According to Post copy editor Bobby Parker when Bergeron returned to the Post, he began a strategy to improve online content and got stories posted more quickly.

“He is committed to the local newspaper’s role as a watchdog of government and the importance of holding public officials accountable for their actions in office,” Parker said. “He is bringing renewed energy to the newsroom as well as understanding and respecting the roles that members of the news team play.”

What advice do you have for other young professionals in the newspaper industry?

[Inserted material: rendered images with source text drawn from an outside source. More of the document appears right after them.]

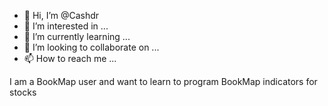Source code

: - 👋 Hi, I’m @Cashdr
- 👀 I’m interested in ...
- 🌱 I’m currently learning ...
- 💞️ I’m looking to collaborate on ...
- 📫 How to reach me ...

<!---
Cashdr/Cashdr is a ✨ special ✨ repository because its `README.md` (this file) appears on your GitHub profile.
You can click the Preview link to take a look at your changes.
--->I am a BookMap user and want to learn to program BookMap indicators for stocks

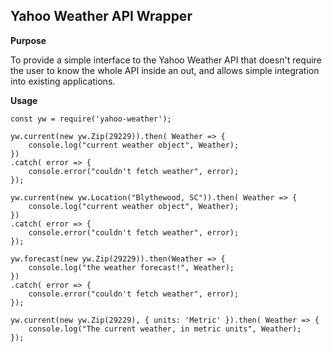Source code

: ## Yahoo Weather API Wrapper

**Purpose**

To provide a simple interface to the Yahoo Weather API that doesn't require the user to know the whole API inside an out, and allows simple integration into existing applications.

**Usage**

    const yw = require('yahoo-weather');

    yw.current(new yw.Zip(29229)).then( Weather => {
        console.log("current weather object", Weather);
    })
    .catch( error => {
        console.error("couldn't fetch weather", error);
    });

    yw.current(new yw.Location("Blythewood, SC")).then( Weather => {
        console.log("current weather object", Weather);
    })
    .catch( error => {
        console.error("couldn't fetch weather", error);
    });

    yw.forecast(new yw.Zip(29229)).then(Weather => {
        console.log("the weather forecast!", Weather);
    })
    .catch( error => {
        console.error("couldn't fetch weather", error);
    });

    yw.current(new yw.Zip(29229), { units: 'Metric' }).then( Weather => {
        console.log("The current weather, in metric units", Weather);
    });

Particularly for those who work at community newspapers, learn at least a little about each aspect of the jobs in the newsroom. Many reporters are already asked to take photos to accompany stories, but give page design a try. Maybe learn about how the newspaper is printed each night. Besides simply gaining additional knowledge about the business in which you work, specializing in one area while knowing a little about others will make you a more important asset to your newspaper. It certainly won’t hurt when trying to move up.

Journalists also shouldn’t shy away from starting out at community newspapers, even if he/she doesn’t plan to stay there forever. By starting or working at a community newspaper, you’ll be closer to the public you serve and have a better understanding for what readers are talking about.

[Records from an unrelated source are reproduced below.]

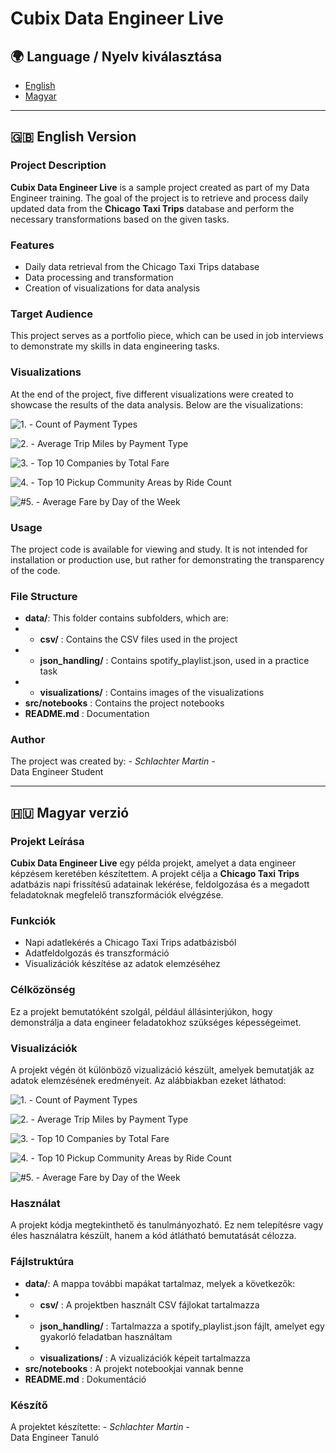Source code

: # Cubix Data Engineer Live

## 🌍 Language / Nyelv kiválasztása

- [English](#-english-version)
- [Magyar](#-magyar-verzió)

---

## 🇬🇧 English Version

### Project Description
**Cubix Data Engineer Live** is a sample project created as part of my Data Engineer training. The goal of the project is to retrieve and process daily updated data from the **Chicago Taxi Trips** database and perform the necessary transformations based on the given tasks.

### Features
- Daily data retrieval from the Chicago Taxi Trips database
- Data processing and transformation
- Creation of visualizations for data analysis

### Target Audience
This project serves as a portfolio piece, which can be used in job interviews to demonstrate my skills in data engineering tasks.

### Visualizations
At the end of the project, five different visualizations were created to showcase the results of the data analysis. Below are the visualizations:

![1. - Count of Payment Types](data/visualizations/01_count_of_payment_types.png)

![2. - Average Trip Miles by Payment Type](data/visualizations/02_AVG_trip_miles_by_payment_type.png)

![3. - Top 10 Companies by Total Fare](data/visualizations/03_Top_10_companies_by_total_fare.png)

![4. - Top 10 Pickup Community Areas by Ride Count](data/visualizations/04_Top_10_pickup_community_areas_by_ride_count.png)

![#5. - Average Fare by Day of the Week](data/visualizations/05_AVG_fare_by_day_of_the_week.png)

### Usage
The project code is available for viewing and study. It is not intended for installation or production use, but rather for demonstrating the transparency of the code.

### File Structure
- **data/**: This folder contains subfolders, which are:
- - **csv/** : Contains the CSV files used in the project
- - **json_handling/** : Contains spotify_playlist.json, used in a practice task
- - **visualizations/** : Contains images of the visualizations
- **src/notebooks** : Contains the project notebooks
- **README.md** : Documentation

### Author
The project was created by: *- Schlachter Martin -*  
Data Engineer Student

---

## 🇭🇺 Magyar verzió

### Projekt Leírása
**Cubix Data Engineer Live** egy példa projekt, amelyet a data engineer képzésem keretében készítettem. A projekt célja a **Chicago Taxi Trips** adatbázis napi frissítésű adatainak lekérése, feldolgozása és a megadott feladatoknak megfelelő transzformációk elvégzése.

### Funkciók
- Napi adatlekérés a Chicago Taxi Trips adatbázisból
- Adatfeldolgozás és transzformáció
- Visualizációk készítése az adatok elemzéséhez

### Célközönség
Ez a projekt bemutatóként szolgál, például állásinterjúkon, hogy demonstrálja a data engineer feladatokhoz szükséges képességeimet.

### Visualizációk
A projekt végén öt különböző vizualizáció készült, amelyek bemutatják az adatok elemzésének eredményeit. Az alábbiakban ezeket láthatod:

![1. - Count of Payment Types](data/visualizations/01_count_of_payment_types.png)

![2. - Average Trip Miles by Payment Type](data/visualizations/02_AVG_trip_miles_by_payment_type.png)

![3. - Top 10 Companies by Total Fare](data/visualizations/03_Top_10_companies_by_total_fare.png)

![4. - Top 10 Pickup Community Areas by Ride Count](data/visualizations/04_Top_10_pickup_community_areas_by_ride_count.png)

![#5. - Average Fare by Day of the Week](data/visualizations/05_AVG_fare_by_day_of_the_week.png)

### Használat
A projekt kódja megtekinthető és tanulmányozható. Ez nem telepítésre vagy éles használatra készült, hanem a kód átlátható bemutatását célozza.

### Fájlstruktúra
- **data/**: A mappa további mapákat tartalmaz, melyek a következők:
- - **csv/** : A projektben használt CSV fájlokat tartalmazza
- - **json_handling/** : Tartalmazza a spotify_playlist.json fájlt, amelyet egy gyakorló feladatban használtam
- - **visualizations/** : A vizualizációk képeit tartalmazza
- **src/notebooks** : A projekt notebookjai vannak benne
- **README.md** : Dokumentáció

### Készítő
A projektet készítette: *- Schlachter Martin -*  
Data Engineer Tanuló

Finally, maintain a good source relationship with the clerks, secretaries and executive assistants at businesses and local governments in the community you cover. Elected officials and CEOs come and go, and clerks can be a good way to find out what’s going on when your phone calls aren’t being returned. They may not be able to speak on the record, but clerks and secretaries can often point you in the right direction.

Why should investigative journalism be important to local newspapers?

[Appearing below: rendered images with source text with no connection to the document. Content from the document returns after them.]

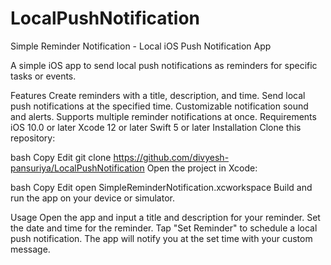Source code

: # LocalPushNotification

Simple Reminder Notification - Local iOS Push Notification App

A simple iOS app to send local push notifications as reminders for specific tasks or events.

Features
Create reminders with a title, description, and time.
Send local push notifications at the specified time.
Customizable notification sound and alerts.
Supports multiple reminder notifications at once.
Requirements
iOS 10.0 or later
Xcode 12 or later
Swift 5 or later
Installation
Clone this repository:

bash
Copy
Edit
git clone https://github.com/divyesh-pansuriya/LocalPushNotification
Open the project in Xcode:

bash
Copy
Edit
open SimpleReminderNotification.xcworkspace
Build and run the app on your device or simulator.

Usage
Open the app and input a title and description for your reminder.
Set the date and time for the reminder.
Tap "Set Reminder" to schedule a local push notification.
The app will notify you at the set time with your custom message.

Social media, smartphones and the internet have changed a lot about the way news is gathered and consumed. A large number of people obtain their news solely through social media and don’t subscribe to a news source. Police departments post reports online. Governments post financial documents, once only accessible through a physical open-records request, online, too. People and businesses share their stores on social media before approaching their local newspaper. So, newspapers must prove their worth through in-depth reporting. Investigative reporting about the community a newspaper covers will provide answers to questions readers won’t get anywhere else.


Nick Bjork with his wife, Karina, and daughter, Vivian.

Nick Bjork, 32

Publisher, Daily Journal of Commerce, Portland, Ore. and The Daily Reporter, Milwaukee, Wisc.; group publisher, BridgeTower Media, Minneapolis, Minn.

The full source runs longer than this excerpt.